Example 1: Improvement

Heading: 'Your parenting to-do list. There are no quick fixes, but you can be a better parent'#

Place and time: L.A. Parent, March 2009, pp 16-17

1. Treat your kids with love and respect.

· 2. Say "no" and mean it.

· 3. Teach your kids to respect others.

· 4. Watch what you say and do.

· 5. Make sure your home is a safe and wonderful place.

· 6. Try, try, try to decrease the yelling.

· 7. Be as consistent, predictable and stable as you can.

· 8. Don't be a helicopter parent.

· 9. Teach your kids to tolerate frustration, control their anger and verbalise their feelings effectively.

· 10. Take care of yourself.

* The headline is accompanied by a picture of a black man holding a black boy in his arms playfully upside down, and beside them a white woman cooking together with a white girl.

This example starts with a heading telling the reader that parenting is constant work and a challenging activity for everybody. Moreover, the reader is informed that there are no simple answers or ways of doing this, there are 'no quick fixes' (headline); however, reading this 'parenting to-do list' will help. When parenting is conceptualised, described and discussed along these lines, it implies that adults are expected to make 'better parenting' a relevant issue in their everyday lives. Parenting is construed as a process where the main task is improvement of the adult's behaviour. No matter how good you are, there is always more that can be done, 'you can be a better parent' (headline). Parenting is hard work and the goal is to practise, reflect, evaluate and adjust one's own parenting. We can see how the advice makes a clear distinction between what could be called parental obligations and parental recommendations.

Parental obligations are: to 'teach' kids to control themselves, tolerate frustration, control their anger and verbalise their feelings' and to teach children ' to respect others' (advice 3 and 9). Taking the responsibility for children developing social competence is a vital part of being the good parent, which is underlined by the word 'teach'. This verb is used as part of a command that is neither negotiable nor questionable. As a concept, 'teach' connects to actors and activities in formal education, thus the importance of the present 'curriculum' is underlined. Hence, the child becomes the learning subject, expected to adjust to the claims being displayed, and the parent becomes the teacher, responsible for finding ways for children to develop the proper skills. Nonetheless, some advice in the list is formulated as recommendations, something to work on, construed in terms of almost unattainable yet important goals. This is done by signalling effort and ambition, 'try, try, try to decrease the yelling' (advice 6) and 'be as consistent, predictable and stable as you can' (advice 7). Yelling is presented as a common problem in families that must be curtailed even though it will not fully end. A parallel can be seen in the seventh piece of advice, where 'consistency', 'predictability' and 'stability' are important skills in parenting that are seen as hard to fulfil. Note, when parents work as hard as they can to reach the ideal, lack of success is not a problem.

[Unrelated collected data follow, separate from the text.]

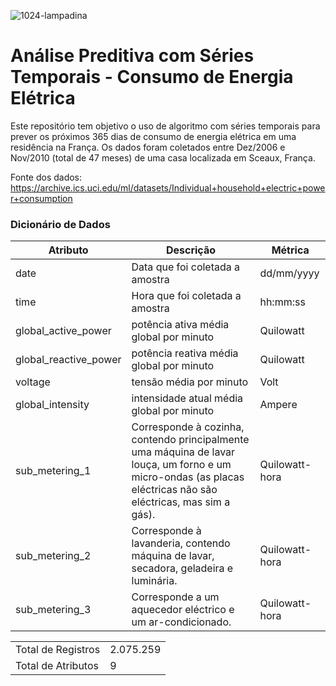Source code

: ![1024-lampadina](https://user-images.githubusercontent.com/91103250/223886504-c1508d64-0960-4dbe-a9ec-b3cdbdc50212.jpg)

# Análise Preditiva com Séries Temporais - Consumo de Energia Elétrica
Este repositório tem objetivo o uso de algoritmo com séries temporais para prever os próximos 365 dias de consumo de energia elétrica em uma residência na França. Os dados foram coletados entre Dez/2006 e Nov/2010 (total de 47 meses) de uma casa localizada em Sceaux, França.

Fonte dos dados: https://archive.ics.uci.edu/ml/datasets/Individual+household+electric+power+consumption

### Dicionário de Dados

| Atributo  | Descrição | Métrica |
| ------------- | ------------- | ------------- |
| date | Data que foi coletada a amostra  | dd/mm/yyyy |
| time |  Hora que foi coletada a amostra | hh:mm:ss |
| global_active_power |  potência ativa média global por minuto | Quilowatt |
| global_reactive_power | potência reativa média global por minuto  | Quilowatt |
| voltage | tensão média por minuto  | Volt |
| global_intensity | intensidade atual média global por minuto  | Ampere |
| sub_metering_1 |  Corresponde à cozinha, contendo principalmente uma máquina de lavar louça, um forno e um micro-ondas (as placas eléctricas não são eléctricas, mas sim a gás). | Quilowatt-hora |
| sub_metering_2 | Corresponde à lavanderia, contendo máquina de lavar, secadora, geladeira e luminária. | Quilowatt-hora |
| sub_metering_3 |  Corresponde a um aquecedor eléctrico e um ar-condicionado. | Quilowatt-hora |

| | |
| ------------- | ------------- |
| Total de Registros | 2.075.259  |
| Total de Atributos | 9  |
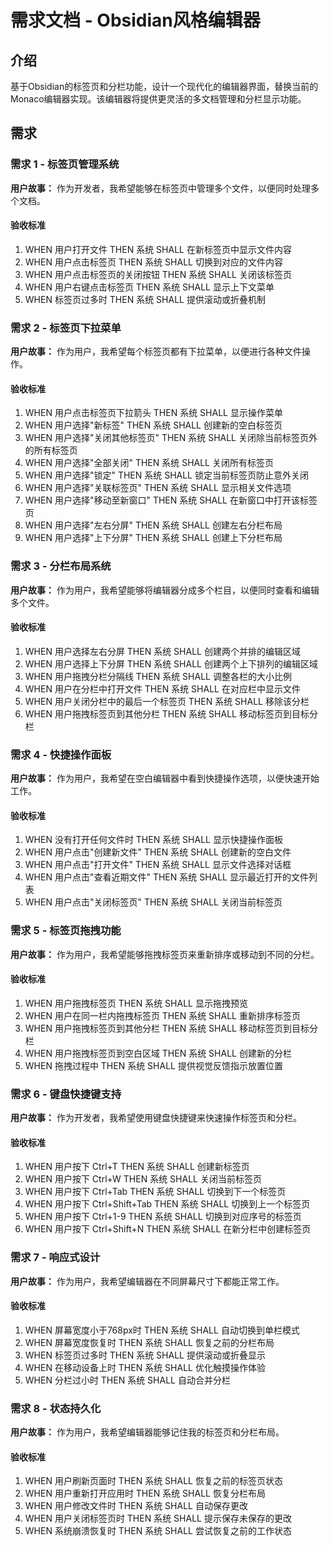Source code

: # 需求文档 - Obsidian风格编辑器

## 介绍

基于Obsidian的标签页和分栏功能，设计一个现代化的编辑器界面，替换当前的Monaco编辑器实现。该编辑器将提供更灵活的多文档管理和分栏显示功能。

## 需求

### 需求 1 - 标签页管理系统

**用户故事：** 作为开发者，我希望能够在标签页中管理多个文件，以便同时处理多个文档。

#### 验收标准

1. WHEN 用户打开文件 THEN 系统 SHALL 在新标签页中显示文件内容
2. WHEN 用户点击标签页 THEN 系统 SHALL 切换到对应的文件内容
3. WHEN 用户点击标签页的关闭按钮 THEN 系统 SHALL 关闭该标签页
4. WHEN 用户右键点击标签页 THEN 系统 SHALL 显示上下文菜单
5. WHEN 标签页过多时 THEN 系统 SHALL 提供滚动或折叠机制

### 需求 2 - 标签页下拉菜单

**用户故事：** 作为用户，我希望每个标签页都有下拉菜单，以便进行各种文件操作。

#### 验收标准

1. WHEN 用户点击标签页下拉箭头 THEN 系统 SHALL 显示操作菜单
2. WHEN 用户选择"新标签" THEN 系统 SHALL 创建新的空白标签页
3. WHEN 用户选择"关闭其他标签页" THEN 系统 SHALL 关闭除当前标签页外的所有标签页
4. WHEN 用户选择"全部关闭" THEN 系统 SHALL 关闭所有标签页
5. WHEN 用户选择"锁定" THEN 系统 SHALL 锁定当前标签页防止意外关闭
6. WHEN 用户选择"关联标签页" THEN 系统 SHALL 显示相关文件选项
7. WHEN 用户选择"移动至新窗口" THEN 系统 SHALL 在新窗口中打开该标签页
8. WHEN 用户选择"左右分屏" THEN 系统 SHALL 创建左右分栏布局
9. WHEN 用户选择"上下分屏" THEN 系统 SHALL 创建上下分栏布局

### 需求 3 - 分栏布局系统

**用户故事：** 作为用户，我希望能够将编辑器分成多个栏目，以便同时查看和编辑多个文件。

#### 验收标准

1. WHEN 用户选择左右分屏 THEN 系统 SHALL 创建两个并排的编辑区域
2. WHEN 用户选择上下分屏 THEN 系统 SHALL 创建两个上下排列的编辑区域
3. WHEN 用户拖拽分栏分隔线 THEN 系统 SHALL 调整各栏的大小比例
4. WHEN 用户在分栏中打开文件 THEN 系统 SHALL 在对应栏中显示文件
5. WHEN 用户关闭分栏中的最后一个标签页 THEN 系统 SHALL 移除该分栏
6. WHEN 用户拖拽标签页到其他分栏 THEN 系统 SHALL 移动标签页到目标分栏

### 需求 4 - 快捷操作面板

**用户故事：** 作为用户，我希望在空白编辑器中看到快捷操作选项，以便快速开始工作。

#### 验收标准

1. WHEN 没有打开任何文件时 THEN 系统 SHALL 显示快捷操作面板
2. WHEN 用户点击"创建新文件" THEN 系统 SHALL 创建新的空白文件
3. WHEN 用户点击"打开文件" THEN 系统 SHALL 显示文件选择对话框
4. WHEN 用户点击"查看近期文件" THEN 系统 SHALL 显示最近打开的文件列表
5. WHEN 用户点击"关闭标签页" THEN 系统 SHALL 关闭当前标签页

### 需求 5 - 标签页拖拽功能

**用户故事：** 作为用户，我希望能够拖拽标签页来重新排序或移动到不同的分栏。

#### 验收标准

1. WHEN 用户拖拽标签页 THEN 系统 SHALL 显示拖拽预览
2. WHEN 用户在同一栏内拖拽标签页 THEN 系统 SHALL 重新排序标签页
3. WHEN 用户拖拽标签页到其他分栏 THEN 系统 SHALL 移动标签页到目标分栏
4. WHEN 用户拖拽标签页到空白区域 THEN 系统 SHALL 创建新的分栏
5. WHEN 拖拽过程中 THEN 系统 SHALL 提供视觉反馈指示放置位置

### 需求 6 - 键盘快捷键支持

**用户故事：** 作为开发者，我希望使用键盘快捷键来快速操作标签页和分栏。

#### 验收标准

1. WHEN 用户按下 Ctrl+T THEN 系统 SHALL 创建新标签页
2. WHEN 用户按下 Ctrl+W THEN 系统 SHALL 关闭当前标签页
3. WHEN 用户按下 Ctrl+Tab THEN 系统 SHALL 切换到下一个标签页
4. WHEN 用户按下 Ctrl+Shift+Tab THEN 系统 SHALL 切换到上一个标签页
5. WHEN 用户按下 Ctrl+1-9 THEN 系统 SHALL 切换到对应序号的标签页
6. WHEN 用户按下 Ctrl+Shift+N THEN 系统 SHALL 在新分栏中创建标签页

### 需求 7 - 响应式设计

**用户故事：** 作为用户，我希望编辑器在不同屏幕尺寸下都能正常工作。

#### 验收标准

1. WHEN 屏幕宽度小于768px时 THEN 系统 SHALL 自动切换到单栏模式
2. WHEN 屏幕宽度恢复时 THEN 系统 SHALL 恢复之前的分栏布局
3. WHEN 标签页过多时 THEN 系统 SHALL 提供滚动或折叠显示
4. WHEN 在移动设备上时 THEN 系统 SHALL 优化触摸操作体验
5. WHEN 分栏过小时 THEN 系统 SHALL 自动合并分栏

### 需求 8 - 状态持久化

**用户故事：** 作为用户，我希望编辑器能够记住我的标签页和分栏布局。

#### 验收标准

1. WHEN 用户刷新页面时 THEN 系统 SHALL 恢复之前的标签页状态
2. WHEN 用户重新打开应用时 THEN 系统 SHALL 恢复分栏布局
3. WHEN 用户修改文件时 THEN 系统 SHALL 自动保存更改
4. WHEN 用户关闭标签页时 THEN 系统 SHALL 提示保存未保存的更改
5. WHEN 系统崩溃恢复时 THEN 系统 SHALL 尝试恢复之前的工作状态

Parenting is shaped by making an effort, constantly practising to be better and developing the preferred competence. The image of parenting that is provided can be described in terms of caring, 'treat your kids with love and respect', and 'make sure your home is a safe and wonderful place' (advice 1 and 5) as well as being responsible, establishing everyday rules with prevailing possibilities and restrictions, 'say no and mean it' (advice 2). These items of advice address parents in terms of making them role models, emphasising that adults are responsible for their actions and have influence on their children's lives, watch what you say and do', 'take care of yourself (advice 4 and 10). However, one piece of advice differs from the others -- 'don't be a helicopter parent' (advice 8). This implies overparenting -- having children under constant surveillance, where the children tend to be given no responsibilities. The fact that helicopter parenting is not explained to the readers shows how much the notion is taken for granted. This has to be seen in light of the US debate on parents who oversee their children's everyday lives in every way, which the media presents as very negative. It is the only piece of advice that is formulated in the negative.

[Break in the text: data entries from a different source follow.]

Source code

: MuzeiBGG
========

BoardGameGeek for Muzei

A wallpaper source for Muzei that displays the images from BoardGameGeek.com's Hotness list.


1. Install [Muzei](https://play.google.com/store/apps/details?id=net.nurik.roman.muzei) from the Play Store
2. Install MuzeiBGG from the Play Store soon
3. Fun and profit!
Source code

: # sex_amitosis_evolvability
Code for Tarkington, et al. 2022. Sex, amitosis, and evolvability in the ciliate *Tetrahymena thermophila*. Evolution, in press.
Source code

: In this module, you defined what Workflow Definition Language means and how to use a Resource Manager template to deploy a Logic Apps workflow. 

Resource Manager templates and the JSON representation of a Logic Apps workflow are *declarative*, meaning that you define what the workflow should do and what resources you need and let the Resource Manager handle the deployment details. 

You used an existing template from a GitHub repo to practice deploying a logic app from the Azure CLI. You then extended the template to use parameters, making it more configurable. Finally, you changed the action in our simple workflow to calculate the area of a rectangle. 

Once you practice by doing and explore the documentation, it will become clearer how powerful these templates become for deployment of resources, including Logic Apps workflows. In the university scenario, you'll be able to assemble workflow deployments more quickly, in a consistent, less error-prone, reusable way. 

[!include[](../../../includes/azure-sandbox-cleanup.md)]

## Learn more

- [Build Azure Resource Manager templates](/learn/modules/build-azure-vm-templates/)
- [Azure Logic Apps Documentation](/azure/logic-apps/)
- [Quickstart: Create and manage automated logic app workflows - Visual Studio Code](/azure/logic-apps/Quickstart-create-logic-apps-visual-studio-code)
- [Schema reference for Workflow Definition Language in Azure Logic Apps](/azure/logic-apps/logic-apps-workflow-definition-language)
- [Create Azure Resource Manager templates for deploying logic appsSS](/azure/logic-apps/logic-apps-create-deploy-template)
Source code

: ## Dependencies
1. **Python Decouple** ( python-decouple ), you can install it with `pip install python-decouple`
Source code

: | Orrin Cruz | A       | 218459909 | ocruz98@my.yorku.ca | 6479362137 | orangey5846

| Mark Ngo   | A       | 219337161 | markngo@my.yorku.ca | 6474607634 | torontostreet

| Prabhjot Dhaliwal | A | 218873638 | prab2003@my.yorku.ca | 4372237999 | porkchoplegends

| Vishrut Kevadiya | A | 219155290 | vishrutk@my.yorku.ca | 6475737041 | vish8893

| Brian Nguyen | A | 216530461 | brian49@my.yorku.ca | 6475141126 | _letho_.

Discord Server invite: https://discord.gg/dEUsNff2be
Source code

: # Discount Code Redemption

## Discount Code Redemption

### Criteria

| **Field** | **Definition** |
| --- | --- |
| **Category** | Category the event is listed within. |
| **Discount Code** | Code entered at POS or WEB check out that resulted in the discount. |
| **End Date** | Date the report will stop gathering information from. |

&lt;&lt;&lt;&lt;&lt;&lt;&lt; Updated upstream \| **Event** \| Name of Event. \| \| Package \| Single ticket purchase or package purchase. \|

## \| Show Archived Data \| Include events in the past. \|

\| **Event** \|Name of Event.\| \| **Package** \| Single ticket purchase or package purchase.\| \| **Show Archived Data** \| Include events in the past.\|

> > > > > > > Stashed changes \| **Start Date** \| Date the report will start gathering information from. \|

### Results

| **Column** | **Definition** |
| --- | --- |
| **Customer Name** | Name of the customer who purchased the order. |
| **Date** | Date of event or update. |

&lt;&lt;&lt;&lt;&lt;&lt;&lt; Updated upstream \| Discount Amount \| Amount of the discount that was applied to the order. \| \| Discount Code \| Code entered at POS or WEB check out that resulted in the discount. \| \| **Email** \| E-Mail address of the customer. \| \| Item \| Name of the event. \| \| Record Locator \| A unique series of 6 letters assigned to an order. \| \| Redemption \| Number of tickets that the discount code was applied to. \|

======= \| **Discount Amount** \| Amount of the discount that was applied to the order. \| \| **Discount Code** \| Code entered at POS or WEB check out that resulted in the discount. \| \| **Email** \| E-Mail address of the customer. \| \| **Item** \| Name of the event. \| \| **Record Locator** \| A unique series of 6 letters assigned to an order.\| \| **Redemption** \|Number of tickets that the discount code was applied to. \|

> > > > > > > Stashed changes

While parents are depicted as knowledgeable in relation to their children, they are simultaneously positioned as novices in relation to those with expertise. Thus, parents are portrayed as learning subjects, expected to be attentive and receptive to expert advice. Note that although the advice is framed as guidelines for parenting, only four (advice 1, 3, 8 and 9) of the ten items deal explicitly with such activities. The other six could easily work as examples of how to behave like a decent human being. The distinctions between parenting and other identities are blurred, yet they function as a resource for making adults put effort into improvement.

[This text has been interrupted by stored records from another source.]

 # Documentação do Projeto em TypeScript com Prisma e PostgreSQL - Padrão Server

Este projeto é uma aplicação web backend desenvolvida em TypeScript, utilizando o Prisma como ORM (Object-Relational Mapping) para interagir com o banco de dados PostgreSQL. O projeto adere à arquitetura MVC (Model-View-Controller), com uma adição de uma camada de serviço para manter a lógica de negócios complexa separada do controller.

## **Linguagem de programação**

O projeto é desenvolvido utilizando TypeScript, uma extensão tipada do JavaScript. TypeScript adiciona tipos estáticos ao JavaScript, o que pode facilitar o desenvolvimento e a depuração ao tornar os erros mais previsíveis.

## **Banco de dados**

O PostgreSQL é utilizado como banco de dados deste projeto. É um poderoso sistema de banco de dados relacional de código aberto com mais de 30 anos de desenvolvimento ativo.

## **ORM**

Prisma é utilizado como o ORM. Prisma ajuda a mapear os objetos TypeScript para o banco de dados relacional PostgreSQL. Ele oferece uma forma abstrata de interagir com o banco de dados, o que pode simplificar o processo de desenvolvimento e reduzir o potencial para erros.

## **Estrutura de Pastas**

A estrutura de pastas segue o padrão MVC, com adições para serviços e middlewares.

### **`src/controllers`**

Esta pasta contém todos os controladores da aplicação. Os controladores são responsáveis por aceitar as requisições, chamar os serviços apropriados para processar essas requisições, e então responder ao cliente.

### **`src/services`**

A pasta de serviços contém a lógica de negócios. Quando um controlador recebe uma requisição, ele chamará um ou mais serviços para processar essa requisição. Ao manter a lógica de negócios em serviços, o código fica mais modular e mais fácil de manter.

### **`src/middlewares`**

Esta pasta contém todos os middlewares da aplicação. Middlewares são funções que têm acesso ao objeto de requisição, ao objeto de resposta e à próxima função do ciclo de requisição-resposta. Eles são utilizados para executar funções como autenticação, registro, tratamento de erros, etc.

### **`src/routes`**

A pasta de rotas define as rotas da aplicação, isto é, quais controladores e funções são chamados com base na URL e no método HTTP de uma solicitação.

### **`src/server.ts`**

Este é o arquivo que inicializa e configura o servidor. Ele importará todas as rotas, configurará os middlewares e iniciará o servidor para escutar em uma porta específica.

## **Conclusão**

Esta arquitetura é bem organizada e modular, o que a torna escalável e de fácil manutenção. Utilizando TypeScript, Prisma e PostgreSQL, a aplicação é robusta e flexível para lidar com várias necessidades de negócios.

Crossing the border: the problem of involvement

According to our data, good parenting is about involvement, and, as we have seen, improvement is an important aspect of this; being involved has become 'a regime of truth' (Foucault, 1982). However, just as the involved parent is the frame of reference, the too-involved parent is identified as a problematic subject position. To further explore the construction of the good parent we take a closer look at the boundaries of involvement.

Example 2: Too involved

Heading: 'Are we driving our kids crazy? Even well-intentioned parents can stress out their children'#

Place: L.A. Parent, July 2008, pp 20-22

1. Despite our best intentions -- or maybe even because of them -- some of us parents are

· 2. making our kids crazy. Clinically? No. But sometimes, even when we're trying to do

· 3. good, our efforts can have serious negative effects. Part of the problem could be stress

· 4. from their academic, social, athletic and overscheduled lives. Kids' complex social webs,

· 5. school workload, extracurricular activities and family demands can be daunting. As

· 6. Parents, we contribute to this. /… /Parents who get too involved with their kids' social

· 7. lives -- for instance, micro-managing play dates -- are one source of trouble. 'When

· 8. parents are too involved in their kids' lives, the kids in turn lash out to authority figures at

· 9. school because they are angry and don't have a way to express their need for more

· 10. space' /… /Identifying ourselves as a possible source of our children's stress can be,

· 11. frankly, a little scary. But it's up to parents to think like detectives and look for some of

· 12. the clues (and there always are) that can signal that something is up.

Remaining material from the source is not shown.